#### What this task involves:
Output every line from the beginning of the records through the line that contains "x^a(k) = x^f(k)", exactly as it appears.

#### Collected data:

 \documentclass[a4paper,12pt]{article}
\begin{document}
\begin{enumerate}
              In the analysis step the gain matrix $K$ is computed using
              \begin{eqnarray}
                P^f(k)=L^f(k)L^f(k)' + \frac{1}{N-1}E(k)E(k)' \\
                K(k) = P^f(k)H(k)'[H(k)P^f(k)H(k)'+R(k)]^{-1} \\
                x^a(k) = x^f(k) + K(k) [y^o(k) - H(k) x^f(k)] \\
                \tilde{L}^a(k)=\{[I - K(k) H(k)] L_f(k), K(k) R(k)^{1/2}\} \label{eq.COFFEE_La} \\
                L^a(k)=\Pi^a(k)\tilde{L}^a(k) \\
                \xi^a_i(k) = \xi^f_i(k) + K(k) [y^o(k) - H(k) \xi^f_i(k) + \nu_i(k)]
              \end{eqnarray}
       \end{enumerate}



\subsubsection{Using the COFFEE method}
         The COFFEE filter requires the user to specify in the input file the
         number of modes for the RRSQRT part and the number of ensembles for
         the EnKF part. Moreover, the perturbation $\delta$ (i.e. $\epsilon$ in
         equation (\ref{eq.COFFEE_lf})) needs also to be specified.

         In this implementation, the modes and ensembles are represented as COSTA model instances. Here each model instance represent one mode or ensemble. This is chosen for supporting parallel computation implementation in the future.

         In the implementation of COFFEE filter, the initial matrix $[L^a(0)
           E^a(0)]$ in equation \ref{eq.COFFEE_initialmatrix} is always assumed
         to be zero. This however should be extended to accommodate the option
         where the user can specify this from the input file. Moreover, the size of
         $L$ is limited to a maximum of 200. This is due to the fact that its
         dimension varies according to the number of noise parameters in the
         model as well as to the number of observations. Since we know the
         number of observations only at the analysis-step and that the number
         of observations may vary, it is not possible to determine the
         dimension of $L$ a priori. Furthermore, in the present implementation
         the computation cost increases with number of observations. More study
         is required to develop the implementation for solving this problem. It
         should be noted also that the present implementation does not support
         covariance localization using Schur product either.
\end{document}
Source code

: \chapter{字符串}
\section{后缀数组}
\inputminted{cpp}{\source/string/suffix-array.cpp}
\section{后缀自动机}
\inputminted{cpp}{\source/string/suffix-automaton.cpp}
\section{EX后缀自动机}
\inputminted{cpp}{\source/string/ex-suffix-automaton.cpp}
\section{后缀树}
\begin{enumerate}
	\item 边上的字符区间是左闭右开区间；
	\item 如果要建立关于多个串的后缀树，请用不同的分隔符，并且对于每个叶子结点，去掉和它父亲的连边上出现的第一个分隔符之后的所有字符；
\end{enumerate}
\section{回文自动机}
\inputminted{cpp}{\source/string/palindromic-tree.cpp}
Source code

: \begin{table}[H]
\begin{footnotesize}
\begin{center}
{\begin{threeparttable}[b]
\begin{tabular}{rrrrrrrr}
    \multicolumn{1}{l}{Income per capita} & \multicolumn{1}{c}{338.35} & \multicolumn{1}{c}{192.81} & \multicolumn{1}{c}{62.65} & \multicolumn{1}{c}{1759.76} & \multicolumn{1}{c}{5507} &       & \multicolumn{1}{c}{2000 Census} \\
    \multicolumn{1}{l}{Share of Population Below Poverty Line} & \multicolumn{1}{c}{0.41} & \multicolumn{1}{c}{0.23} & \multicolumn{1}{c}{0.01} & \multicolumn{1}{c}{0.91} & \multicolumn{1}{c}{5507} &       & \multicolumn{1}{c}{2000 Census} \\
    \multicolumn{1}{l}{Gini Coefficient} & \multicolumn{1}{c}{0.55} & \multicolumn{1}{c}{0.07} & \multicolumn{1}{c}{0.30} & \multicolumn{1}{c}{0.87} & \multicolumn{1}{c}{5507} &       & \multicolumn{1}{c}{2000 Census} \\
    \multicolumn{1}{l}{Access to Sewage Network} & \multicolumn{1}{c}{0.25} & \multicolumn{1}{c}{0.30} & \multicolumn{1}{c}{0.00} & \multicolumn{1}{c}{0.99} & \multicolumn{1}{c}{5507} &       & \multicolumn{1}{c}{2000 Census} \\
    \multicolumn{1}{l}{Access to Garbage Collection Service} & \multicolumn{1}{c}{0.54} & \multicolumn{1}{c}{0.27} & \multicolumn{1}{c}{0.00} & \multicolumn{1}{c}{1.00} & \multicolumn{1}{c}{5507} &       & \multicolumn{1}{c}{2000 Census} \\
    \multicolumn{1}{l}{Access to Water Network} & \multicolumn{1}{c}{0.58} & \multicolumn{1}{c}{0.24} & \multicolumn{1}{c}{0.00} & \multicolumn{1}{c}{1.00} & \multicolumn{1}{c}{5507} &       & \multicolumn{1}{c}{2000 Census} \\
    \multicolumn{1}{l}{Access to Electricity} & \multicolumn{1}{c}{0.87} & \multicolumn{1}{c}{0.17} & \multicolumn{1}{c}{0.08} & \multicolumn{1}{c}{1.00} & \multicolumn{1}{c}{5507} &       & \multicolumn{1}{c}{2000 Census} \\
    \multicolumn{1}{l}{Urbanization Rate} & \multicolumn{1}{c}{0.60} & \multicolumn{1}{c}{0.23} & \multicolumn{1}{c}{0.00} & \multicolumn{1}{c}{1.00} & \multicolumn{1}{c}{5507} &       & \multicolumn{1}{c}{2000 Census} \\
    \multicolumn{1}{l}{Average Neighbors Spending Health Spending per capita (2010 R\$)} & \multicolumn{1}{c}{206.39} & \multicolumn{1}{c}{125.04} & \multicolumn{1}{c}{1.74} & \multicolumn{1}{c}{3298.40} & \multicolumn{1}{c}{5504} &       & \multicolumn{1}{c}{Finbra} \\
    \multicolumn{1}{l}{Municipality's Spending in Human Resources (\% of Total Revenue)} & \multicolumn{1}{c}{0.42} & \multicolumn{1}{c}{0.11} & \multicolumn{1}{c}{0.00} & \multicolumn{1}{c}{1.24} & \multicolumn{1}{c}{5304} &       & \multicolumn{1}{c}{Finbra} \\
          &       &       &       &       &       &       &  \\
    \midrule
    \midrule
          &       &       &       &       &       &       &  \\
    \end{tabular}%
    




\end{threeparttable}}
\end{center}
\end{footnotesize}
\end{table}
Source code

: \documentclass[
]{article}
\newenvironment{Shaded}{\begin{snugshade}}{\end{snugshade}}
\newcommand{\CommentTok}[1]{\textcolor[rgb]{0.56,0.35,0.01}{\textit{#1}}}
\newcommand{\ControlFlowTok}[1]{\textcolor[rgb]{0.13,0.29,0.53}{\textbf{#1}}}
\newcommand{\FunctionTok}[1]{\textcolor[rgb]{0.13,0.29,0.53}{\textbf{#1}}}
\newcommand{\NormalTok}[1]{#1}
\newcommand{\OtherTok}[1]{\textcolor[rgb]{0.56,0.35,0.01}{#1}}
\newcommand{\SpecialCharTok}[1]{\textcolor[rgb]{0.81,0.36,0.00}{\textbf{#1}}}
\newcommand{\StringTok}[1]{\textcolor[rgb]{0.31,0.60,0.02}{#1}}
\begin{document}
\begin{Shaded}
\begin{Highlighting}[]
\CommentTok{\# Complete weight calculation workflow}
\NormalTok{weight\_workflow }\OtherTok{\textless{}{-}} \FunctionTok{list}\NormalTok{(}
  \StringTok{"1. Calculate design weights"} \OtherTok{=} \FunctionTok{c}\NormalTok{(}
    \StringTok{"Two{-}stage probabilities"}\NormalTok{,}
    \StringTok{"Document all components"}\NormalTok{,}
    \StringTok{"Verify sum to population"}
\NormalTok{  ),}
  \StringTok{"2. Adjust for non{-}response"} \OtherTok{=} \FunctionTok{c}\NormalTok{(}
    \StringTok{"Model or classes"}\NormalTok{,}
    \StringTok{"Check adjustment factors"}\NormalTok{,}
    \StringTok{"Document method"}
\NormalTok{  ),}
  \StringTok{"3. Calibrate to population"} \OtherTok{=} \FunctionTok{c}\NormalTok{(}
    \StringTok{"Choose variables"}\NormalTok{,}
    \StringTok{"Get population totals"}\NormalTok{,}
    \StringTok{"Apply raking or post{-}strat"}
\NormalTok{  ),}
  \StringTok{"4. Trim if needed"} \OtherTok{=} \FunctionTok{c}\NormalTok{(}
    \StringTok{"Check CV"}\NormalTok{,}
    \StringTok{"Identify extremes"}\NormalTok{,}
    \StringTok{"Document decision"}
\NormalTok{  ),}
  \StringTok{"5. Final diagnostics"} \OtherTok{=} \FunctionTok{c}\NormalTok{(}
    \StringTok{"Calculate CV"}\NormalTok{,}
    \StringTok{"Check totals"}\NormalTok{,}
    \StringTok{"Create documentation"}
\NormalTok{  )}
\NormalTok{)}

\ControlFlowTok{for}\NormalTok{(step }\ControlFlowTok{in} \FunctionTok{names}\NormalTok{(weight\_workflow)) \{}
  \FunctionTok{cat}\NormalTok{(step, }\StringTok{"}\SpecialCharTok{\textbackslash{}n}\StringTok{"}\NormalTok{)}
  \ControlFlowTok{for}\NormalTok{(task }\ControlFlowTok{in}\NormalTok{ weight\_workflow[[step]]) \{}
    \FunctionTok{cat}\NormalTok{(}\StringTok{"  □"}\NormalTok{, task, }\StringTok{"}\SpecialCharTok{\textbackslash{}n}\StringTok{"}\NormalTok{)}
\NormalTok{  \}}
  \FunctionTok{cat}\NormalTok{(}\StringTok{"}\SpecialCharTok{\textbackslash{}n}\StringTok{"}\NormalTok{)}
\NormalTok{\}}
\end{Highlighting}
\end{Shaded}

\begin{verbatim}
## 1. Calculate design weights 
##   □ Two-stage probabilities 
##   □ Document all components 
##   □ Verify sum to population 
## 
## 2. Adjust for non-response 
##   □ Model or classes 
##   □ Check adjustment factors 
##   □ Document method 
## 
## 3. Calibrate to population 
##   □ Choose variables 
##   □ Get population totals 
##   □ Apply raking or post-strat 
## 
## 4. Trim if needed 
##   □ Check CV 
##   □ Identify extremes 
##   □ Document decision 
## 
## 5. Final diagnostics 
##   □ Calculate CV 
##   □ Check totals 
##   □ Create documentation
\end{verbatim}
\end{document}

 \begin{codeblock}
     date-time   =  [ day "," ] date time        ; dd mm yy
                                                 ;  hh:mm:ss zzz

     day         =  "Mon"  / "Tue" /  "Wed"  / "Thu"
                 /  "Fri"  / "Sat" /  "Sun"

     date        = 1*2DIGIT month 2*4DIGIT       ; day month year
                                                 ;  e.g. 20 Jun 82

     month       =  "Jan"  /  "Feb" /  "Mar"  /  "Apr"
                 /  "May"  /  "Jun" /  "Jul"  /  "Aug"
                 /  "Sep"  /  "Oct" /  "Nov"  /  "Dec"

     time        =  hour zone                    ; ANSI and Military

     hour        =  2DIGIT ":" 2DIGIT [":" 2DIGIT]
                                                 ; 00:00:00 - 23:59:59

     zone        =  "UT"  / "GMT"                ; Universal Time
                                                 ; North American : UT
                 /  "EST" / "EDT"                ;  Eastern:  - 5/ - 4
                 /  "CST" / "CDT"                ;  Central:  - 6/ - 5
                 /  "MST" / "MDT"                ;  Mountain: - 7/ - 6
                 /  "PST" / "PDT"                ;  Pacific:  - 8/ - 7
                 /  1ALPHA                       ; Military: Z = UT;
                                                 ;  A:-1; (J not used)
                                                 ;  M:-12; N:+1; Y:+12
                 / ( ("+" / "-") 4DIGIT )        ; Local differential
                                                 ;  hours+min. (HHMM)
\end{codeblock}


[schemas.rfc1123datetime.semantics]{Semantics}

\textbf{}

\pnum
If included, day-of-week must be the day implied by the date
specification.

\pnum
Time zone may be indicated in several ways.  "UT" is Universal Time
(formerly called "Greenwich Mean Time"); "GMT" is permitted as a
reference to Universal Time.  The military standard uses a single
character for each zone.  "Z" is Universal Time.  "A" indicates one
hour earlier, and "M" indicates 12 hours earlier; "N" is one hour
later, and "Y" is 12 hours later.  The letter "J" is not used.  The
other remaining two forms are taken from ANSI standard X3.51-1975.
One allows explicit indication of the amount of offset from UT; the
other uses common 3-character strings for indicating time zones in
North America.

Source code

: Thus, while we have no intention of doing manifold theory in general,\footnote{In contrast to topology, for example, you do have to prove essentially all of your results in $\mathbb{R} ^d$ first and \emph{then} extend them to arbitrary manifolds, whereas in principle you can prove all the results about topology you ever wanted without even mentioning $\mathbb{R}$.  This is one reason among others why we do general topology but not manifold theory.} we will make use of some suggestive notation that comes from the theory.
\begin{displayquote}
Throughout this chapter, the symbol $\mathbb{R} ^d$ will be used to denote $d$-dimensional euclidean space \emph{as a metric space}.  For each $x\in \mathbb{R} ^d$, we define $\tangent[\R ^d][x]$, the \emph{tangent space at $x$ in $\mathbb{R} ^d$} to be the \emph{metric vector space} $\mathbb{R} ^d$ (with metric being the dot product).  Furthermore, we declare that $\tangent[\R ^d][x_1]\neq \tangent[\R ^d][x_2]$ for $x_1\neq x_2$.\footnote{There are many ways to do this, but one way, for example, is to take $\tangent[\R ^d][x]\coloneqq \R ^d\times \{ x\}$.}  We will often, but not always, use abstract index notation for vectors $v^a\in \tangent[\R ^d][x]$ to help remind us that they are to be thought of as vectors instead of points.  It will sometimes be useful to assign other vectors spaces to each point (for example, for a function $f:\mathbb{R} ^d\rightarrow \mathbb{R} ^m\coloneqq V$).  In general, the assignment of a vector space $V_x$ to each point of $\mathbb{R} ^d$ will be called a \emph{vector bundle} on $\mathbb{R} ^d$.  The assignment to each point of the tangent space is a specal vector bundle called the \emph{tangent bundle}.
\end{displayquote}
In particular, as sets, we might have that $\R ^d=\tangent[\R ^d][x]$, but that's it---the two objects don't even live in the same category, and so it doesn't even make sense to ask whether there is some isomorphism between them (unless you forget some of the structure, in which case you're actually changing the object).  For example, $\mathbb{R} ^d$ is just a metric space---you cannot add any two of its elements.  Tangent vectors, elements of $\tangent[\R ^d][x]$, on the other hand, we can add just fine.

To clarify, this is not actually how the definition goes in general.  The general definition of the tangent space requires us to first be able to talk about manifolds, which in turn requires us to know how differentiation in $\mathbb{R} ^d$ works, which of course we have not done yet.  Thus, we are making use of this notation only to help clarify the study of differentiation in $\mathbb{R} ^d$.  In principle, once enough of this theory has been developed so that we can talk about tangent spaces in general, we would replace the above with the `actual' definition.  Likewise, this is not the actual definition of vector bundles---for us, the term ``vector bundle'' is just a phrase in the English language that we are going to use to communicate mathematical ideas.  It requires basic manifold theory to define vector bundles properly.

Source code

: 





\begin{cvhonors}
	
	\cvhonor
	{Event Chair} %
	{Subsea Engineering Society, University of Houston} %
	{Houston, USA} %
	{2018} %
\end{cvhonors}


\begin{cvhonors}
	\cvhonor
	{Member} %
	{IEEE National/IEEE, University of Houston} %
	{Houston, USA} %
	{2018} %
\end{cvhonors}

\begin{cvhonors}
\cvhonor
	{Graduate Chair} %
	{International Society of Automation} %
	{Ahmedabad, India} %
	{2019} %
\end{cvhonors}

#### Answer below:
 \documentclass[a4paper,12pt]{article}
\begin{document}
\begin{enumerate}
              In the analysis step the gain matrix $K$ is computed using
              \begin{eqnarray}
                P^f(k)=L^f(k)L^f(k)' + \frac{1}{N-1}E(k)E(k)' \\
                K(k) = P^f(k)H(k)'[H(k)P^f(k)H(k)'+R(k)]^{-1} \\
                x^a(k) = x^f(k) + K(k) [y^o(k) - H(k) x^f(k)] \\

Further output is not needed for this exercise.